What you will do. Write out every record exactly as it appears. Skip the pictures.

Given entries.
※
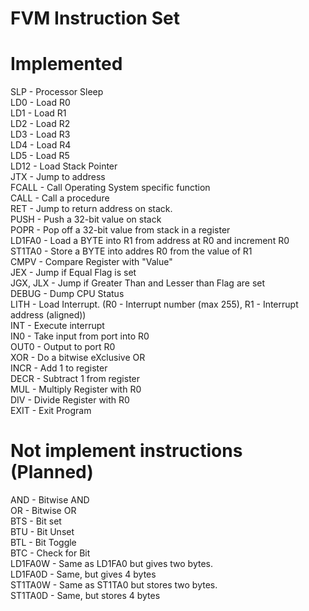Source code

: FVM Instruction Set
===
<h1>Implemented</h1>
SLP - Processor Sleep<br>
LD0 - Load R0<br>
LD1 - Load R1<br>
LD2 - Load R2 <br>
LD3 - Load R3 <br>
LD4 - Load R4 <br>
LD5 - Load R5 <br>
LD12 - Load Stack Pointer <br>
JTX - Jump to address <br>
FCALL - Call Operating System specific function<br>
CALL - Call a procedure<br>
RET - Jump to return address on stack.<br>
PUSH - Push a 32-bit value on stack <br>
POPR - Pop off a 32-bit value from stack in a register<br>
LD1FA0 - Load a BYTE into R1 from address at R0 and increment R0<br>
ST1TA0 - Store a BYTE into addres R0 from the value of R1<br>
CMPV - Compare Register with "Value"<br>
JEX - Jump if Equal Flag is set<br>
JGX, JLX - Jump if Greater Than and Lesser than Flag are set<br>
DEBUG - Dump CPU Status <br>
LITH - Load Interrupt. (R0 - Interrupt number (max 255), R1 - Interrupt address (aligned))<br>
INT - Execute interrupt <br>
IN0 - Take input from port into R0<br>
OUT0 - Output to port R0<br>
XOR - Do a bitwise eXclusive OR <br>
INCR - Add 1 to register <br>
DECR - Subtract 1 from register <br>
MUL - Multiply Register with R0<br>
DIV - Divide Register with R0<br>
EXIT - Exit Program <br>
<h1>Not implement instructions (Planned)</h1>
AND - Bitwise AND <br>
OR - Bitwise OR <br>
BTS - Bit set <br>
BTU - Bit Unset <br>
BTL - Bit Toggle <br>
BTC - Check for Bit <br>
LD1FA0W - Same as LD1FA0 but gives two bytes. <br>
LD1FA0D - Same, but gives 4 bytes <br>
ST1TA0W - Same as ST1TA0 but stores two bytes. <br>
ST1TA0D - Same, but stores 4 bytes <br>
※
Written response.
Source code

: FVM Instruction Set
===
<h1>Implemented</h1>
SLP - Processor Sleep<br>
LD0 - Load R0<br>
LD1 - Load R1<br>
LD2 - Load R2 <br>
LD3 - Load R3 <br>
LD4 - Load R4 <br>
LD5 - Load R5 <br>
LD12 - Load Stack Pointer <br>
JTX - Jump to address <br>
FCALL - Call Operating System specific function<br>
CALL - Call a procedure<br>
RET - Jump to return address on stack.<br>
PUSH - Push a 32-bit value on stack <br>
POPR - Pop off a 32-bit value from stack in a register<br>
LD1FA0 - Load a BYTE into R1 from address at R0 and increment R0<br>
ST1TA0 - Store a BYTE into addres R0 from the value of R1<br>
CMPV - Compare Register with "Value"<br>
JEX - Jump if Equal Flag is set<br>
JGX, JLX - Jump if Greater Than and Lesser than Flag are set<br>
DEBUG - Dump CPU Status <br>
LITH - Load Interrupt. (R0 - Interrupt number (max 255), R1 - Interrupt address (aligned))<br>
INT - Execute interrupt <br>
IN0 - Take input from port into R0<br>
OUT0 - Output to port R0<br>
XOR - Do a bitwise eXclusive OR <br>
INCR - Add 1 to register <br>
DECR - Subtract 1 from register <br>
MUL - Multiply Register with R0<br>
DIV - Divide Register with R0<br>
EXIT - Exit Program <br>
<h1>Not implement instructions (Planned)</h1>
AND - Bitwise AND <br>
OR - Bitwise OR <br>
BTS - Bit set <br>
BTU - Bit Unset <br>
BTL - Bit Toggle <br>
BTC - Check for Bit <br>
LD1FA0W - Same as LD1FA0 but gives two bytes. <br>
LD1FA0D - Same, but gives 4 bytes <br>
ST1TA0W - Same as ST1TA0 but stores two bytes. <br>
ST1TA0D - Same, but stores 4 bytes <br>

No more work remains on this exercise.